*** Material for this task ***

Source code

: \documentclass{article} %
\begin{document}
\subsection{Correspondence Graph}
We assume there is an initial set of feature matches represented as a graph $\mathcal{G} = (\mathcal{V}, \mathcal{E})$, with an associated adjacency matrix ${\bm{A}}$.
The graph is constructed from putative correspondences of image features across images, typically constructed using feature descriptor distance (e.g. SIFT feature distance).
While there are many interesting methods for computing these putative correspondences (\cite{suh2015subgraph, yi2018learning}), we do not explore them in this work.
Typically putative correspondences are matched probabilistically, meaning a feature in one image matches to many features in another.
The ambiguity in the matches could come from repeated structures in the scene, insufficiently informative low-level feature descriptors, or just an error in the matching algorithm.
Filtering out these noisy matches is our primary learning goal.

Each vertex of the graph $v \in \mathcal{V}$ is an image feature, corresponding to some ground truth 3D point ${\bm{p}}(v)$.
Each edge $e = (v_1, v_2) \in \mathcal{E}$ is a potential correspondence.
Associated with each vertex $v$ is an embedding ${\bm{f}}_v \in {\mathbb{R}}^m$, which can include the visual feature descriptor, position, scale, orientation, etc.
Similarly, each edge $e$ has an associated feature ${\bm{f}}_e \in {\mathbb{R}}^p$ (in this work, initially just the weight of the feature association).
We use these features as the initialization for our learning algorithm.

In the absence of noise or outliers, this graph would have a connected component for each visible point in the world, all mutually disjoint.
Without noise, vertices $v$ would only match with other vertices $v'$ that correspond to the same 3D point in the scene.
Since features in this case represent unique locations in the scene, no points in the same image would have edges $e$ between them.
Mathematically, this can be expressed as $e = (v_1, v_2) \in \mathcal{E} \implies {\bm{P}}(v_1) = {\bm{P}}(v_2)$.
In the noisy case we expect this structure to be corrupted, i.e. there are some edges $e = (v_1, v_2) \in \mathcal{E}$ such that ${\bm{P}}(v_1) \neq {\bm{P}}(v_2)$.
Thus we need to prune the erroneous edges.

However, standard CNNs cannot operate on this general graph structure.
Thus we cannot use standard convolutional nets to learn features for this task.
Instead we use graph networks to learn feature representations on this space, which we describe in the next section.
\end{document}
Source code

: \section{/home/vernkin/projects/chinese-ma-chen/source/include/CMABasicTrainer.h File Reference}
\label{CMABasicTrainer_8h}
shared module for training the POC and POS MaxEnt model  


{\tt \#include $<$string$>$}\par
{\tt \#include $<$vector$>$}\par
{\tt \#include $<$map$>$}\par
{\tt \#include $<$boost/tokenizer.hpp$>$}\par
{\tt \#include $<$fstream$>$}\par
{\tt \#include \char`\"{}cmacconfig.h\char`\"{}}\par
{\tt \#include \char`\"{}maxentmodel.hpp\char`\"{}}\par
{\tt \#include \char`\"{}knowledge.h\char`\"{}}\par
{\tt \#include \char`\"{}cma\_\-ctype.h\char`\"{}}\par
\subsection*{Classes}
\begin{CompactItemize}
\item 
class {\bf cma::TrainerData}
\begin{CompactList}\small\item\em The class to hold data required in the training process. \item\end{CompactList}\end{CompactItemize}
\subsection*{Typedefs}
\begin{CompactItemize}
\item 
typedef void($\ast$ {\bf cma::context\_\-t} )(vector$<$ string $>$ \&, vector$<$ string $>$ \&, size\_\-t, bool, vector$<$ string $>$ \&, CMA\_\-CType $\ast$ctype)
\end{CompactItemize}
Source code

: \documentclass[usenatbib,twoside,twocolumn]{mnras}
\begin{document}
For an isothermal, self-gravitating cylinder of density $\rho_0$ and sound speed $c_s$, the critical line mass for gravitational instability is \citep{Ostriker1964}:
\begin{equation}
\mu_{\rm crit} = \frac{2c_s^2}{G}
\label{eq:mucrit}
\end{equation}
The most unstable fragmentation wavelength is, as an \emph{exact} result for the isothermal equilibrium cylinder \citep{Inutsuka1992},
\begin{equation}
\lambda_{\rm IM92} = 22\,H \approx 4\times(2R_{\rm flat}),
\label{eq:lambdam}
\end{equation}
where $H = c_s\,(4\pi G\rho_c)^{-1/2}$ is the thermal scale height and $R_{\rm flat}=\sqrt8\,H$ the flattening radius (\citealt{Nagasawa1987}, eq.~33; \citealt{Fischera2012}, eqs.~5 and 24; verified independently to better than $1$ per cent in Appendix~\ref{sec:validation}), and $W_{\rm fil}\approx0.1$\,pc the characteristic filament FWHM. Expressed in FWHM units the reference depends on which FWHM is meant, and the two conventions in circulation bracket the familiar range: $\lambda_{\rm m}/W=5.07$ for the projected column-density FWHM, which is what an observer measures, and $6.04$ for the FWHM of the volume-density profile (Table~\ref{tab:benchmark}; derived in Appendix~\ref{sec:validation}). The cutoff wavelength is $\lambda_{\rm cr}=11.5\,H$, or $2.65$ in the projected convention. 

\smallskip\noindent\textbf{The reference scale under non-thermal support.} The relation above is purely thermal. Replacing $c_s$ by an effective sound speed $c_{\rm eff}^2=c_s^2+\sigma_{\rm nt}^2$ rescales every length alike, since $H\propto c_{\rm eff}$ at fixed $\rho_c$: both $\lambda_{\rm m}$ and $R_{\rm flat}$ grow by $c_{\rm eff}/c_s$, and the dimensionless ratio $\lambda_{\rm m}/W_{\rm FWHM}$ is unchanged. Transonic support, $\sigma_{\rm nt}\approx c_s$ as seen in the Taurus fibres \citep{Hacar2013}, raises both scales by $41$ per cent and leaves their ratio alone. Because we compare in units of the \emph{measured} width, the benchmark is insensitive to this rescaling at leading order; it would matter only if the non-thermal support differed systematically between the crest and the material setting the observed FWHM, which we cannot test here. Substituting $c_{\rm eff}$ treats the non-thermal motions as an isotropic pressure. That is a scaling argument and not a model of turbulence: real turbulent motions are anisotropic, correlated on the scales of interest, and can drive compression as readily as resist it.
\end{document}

*** End of Material for this task ***

**Exercise brief:**
Return every line above in which the string "these" occurs.

**Answer to the problem:**
While there are many interesting methods for computing these putative correspondences (\cite{suh2015subgraph, yi2018learning}), we do not explore them in this work.
Filtering out these noisy matches is our primary learning goal.
We use these features as the initialization for our learning algorithm.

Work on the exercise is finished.